Se dirá, con razón, que la homofobia no es asunto únicamente cubano. La intransigencia contra el "diferente", la homofobia en particular se halla en casi todas las historias posteriores al surgimiento de las religiones monoteístas. En Occidente, con especial virulencia, desde los siglos XI y XII, siglos de Cruzadas, en que se endureció de modo considerable la intransigencia en contra de cualquier minoría. En particular, el machista mundo hispano ha sido extraordinariamente minucioso en su escarnio contra el homosexual.

También se dirá que en Cuba ha habido siempre, al menos a la luz del día (de noche la mayoría de los gatos son pardos), una acendrada reacción contra el homosexual. Sí, por supuesto, existía homofobia en la Cuba anterior a 1959. Nadie podrá negarlo. Desde antes incluso del surgimiento de la nación, los homosexuales se vieron violentados a la máscara o al escarnio.

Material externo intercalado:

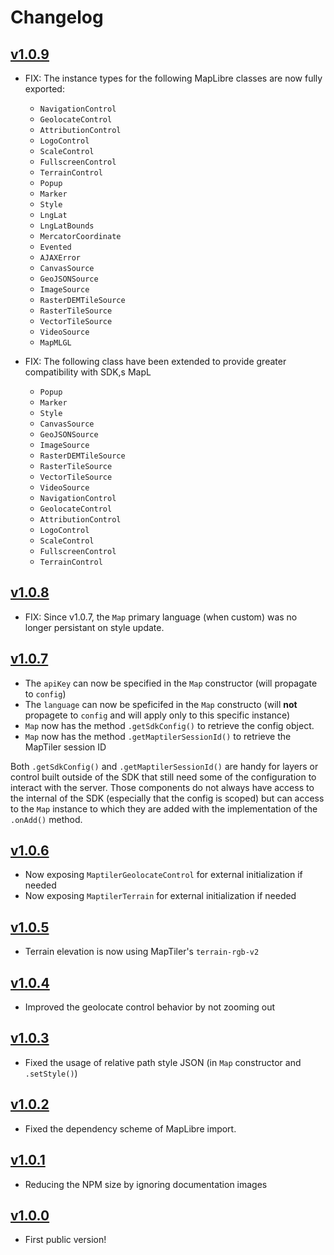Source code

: # Changelog
## [v1.0.9](https://github.com/maptiler/maptiler-sdk-js/releases/tag/v1.0.9)
- FIX: The instance types for the following MapLibre classes are now fully exported:
  - `NavigationControl`
  - `GeolocateControl`
  - `AttributionControl`
  - `LogoControl`
  - `ScaleControl`
  - `FullscreenControl`
  - `TerrainControl`
  - `Popup`
  - `Marker`
  - `Style`
  - `LngLat`
  - `LngLatBounds`
  - `MercatorCoordinate`
  - `Evented`
  - `AJAXError`
  - `CanvasSource`
  - `GeoJSONSource`
  - `ImageSource`
  - `RasterDEMTileSource`
  - `RasterTileSource`
  - `VectorTileSource`
  - `VideoSource`
  - `MapMLGL`

- FIX: The following class have been extended to provide greater compatibility with SDK,s MapL
  - `Popup`
  - `Marker`
  - `Style`
  - `CanvasSource`
  - `GeoJSONSource`
  - `ImageSource`
  - `RasterDEMTileSource`
  - `RasterTileSource`
  - `VectorTileSource`
  - `VideoSource`
  - `NavigationControl`
  - `GeolocateControl`
  - `AttributionControl`
  - `LogoControl`
  - `ScaleControl`
  - `FullscreenControl`
  - `TerrainControl`

## [v1.0.8](https://github.com/maptiler/maptiler-sdk-js/releases/tag/v1.0.8)
- FIX: Since v1.0.7, the `Map` primary language (when custom) was no longer persistant on style update.

## [v1.0.7](https://github.com/maptiler/maptiler-sdk-js/releases/tag/v1.0.7)
- The `apiKey` can now be specified in the `Map` constructor (will propagate to `config`)
- The `language` can now be speficifed in the `Map` constructo (will **not** propagete to `config` and will apply only to this specific instance)
- `Map` now has the method `.getSdkConfig()` to retrieve the config object. 
- `Map` now has the method `.getMaptilerSessionId()` to retrieve the MapTiler session ID

Both `.getSdkConfig()` and `.getMaptilerSessionId()` are handy for layers or control built outside of the SDK that still need some of the configuration to interact with the server. Those components do not always have access to the internal of the SDK (especially that the config is scoped) but can access to the `Map` instance to which they are added with the implementation of the `.onAdd()` method.

## [v1.0.6](https://github.com/maptiler/maptiler-sdk-js/releases/tag/v1.0.6)
- Now exposing `MaptilerGeolocateControl` for external initialization if needed
- Now exposing `MaptilerTerrain` for external initialization if needed

## [v1.0.5](https://github.com/maptiler/maptiler-sdk-js/releases/tag/v1.0.5)
- Terrain elevation is now using MapTiler's `terrain-rgb-v2`

## [v1.0.4](https://github.com/maptiler/maptiler-sdk-js/releases/tag/v1.0.4)
- Improved the geolocate control behavior by not zooming out

## [v1.0.3](https://github.com/maptiler/maptiler-sdk-js/releases/tag/v1.0.3)
- Fixed the usage of relative path style JSON (in `Map` constructor and `.setStyle()`)

## [v1.0.2](https://github.com/maptiler/maptiler-sdk-js/releases/tag/v1.0.2)
- Fixed the dependency scheme of MapLibre import.

## [v1.0.1](https://github.com/maptiler/maptiler-sdk-js/releases/tag/v1.0.1)
- Reducing the NPM size by ignoring documentation images

## [v1.0.0](https://github.com/maptiler/maptiler-sdk-js/releases/tag/v1.0.0)
- First public version!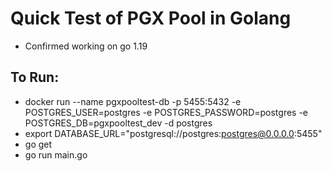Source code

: # Quick Test of PGX Pool in Golang
  - Confirmed working on go 1.19

## To Run:
  - docker run --name pgxpooltest-db -p 5455:5432 -e POSTGRES_USER=postgres -e POSTGRES_PASSWORD=postgres -e POSTGRES_DB=pgxpooltest_dev -d postgres
  - export DATABASE_URL="postgresql://postgres:postgres@0.0.0.0:5455"
  - go get
  - go run main.go
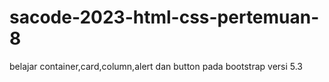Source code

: # sacode-2023-html-css-pertemuan-8
belajar container,card,column,alert dan button pada bootstrap versi 5.3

La palabra "pájaro" y un movimiento de manos imitando alas, servían (y seguramente sirven) de ofensa. Según el sabio Fernando Ortiz, la costumbre de llamar "pájaros" a los gays, venía del mundo negro, de cundango, que en mandinga quiere decir "pajarito". Igual que todos, los homosexuales cubanos sufrieron incontables humillaciones a lo largo del proceso en que la Isla se iba convirtiendo en país y nación.

En un libro positivista, de 1888, La prostitución en La Habana, su autor, Benjamín de Céspedes, describe: "Durante las noches de retreta circulan libremente confundidos con el público, llamando la atención, no de la policía, sino de los concurrentes indignados, las actitudes grotescamente afeminadas de estos tipos que van señalando cínicamente la posaderas erguidas, arqueados y ceñidos los talles, y que al andar con menudos pasos de arrastre, se balancean con contoneos de mujer coqueta. Llevan flequillos en la frente, carmín en el rostro y polvos de arroz en el semblante ignoble [sic] y fatigado de los más y agraciados de algunos".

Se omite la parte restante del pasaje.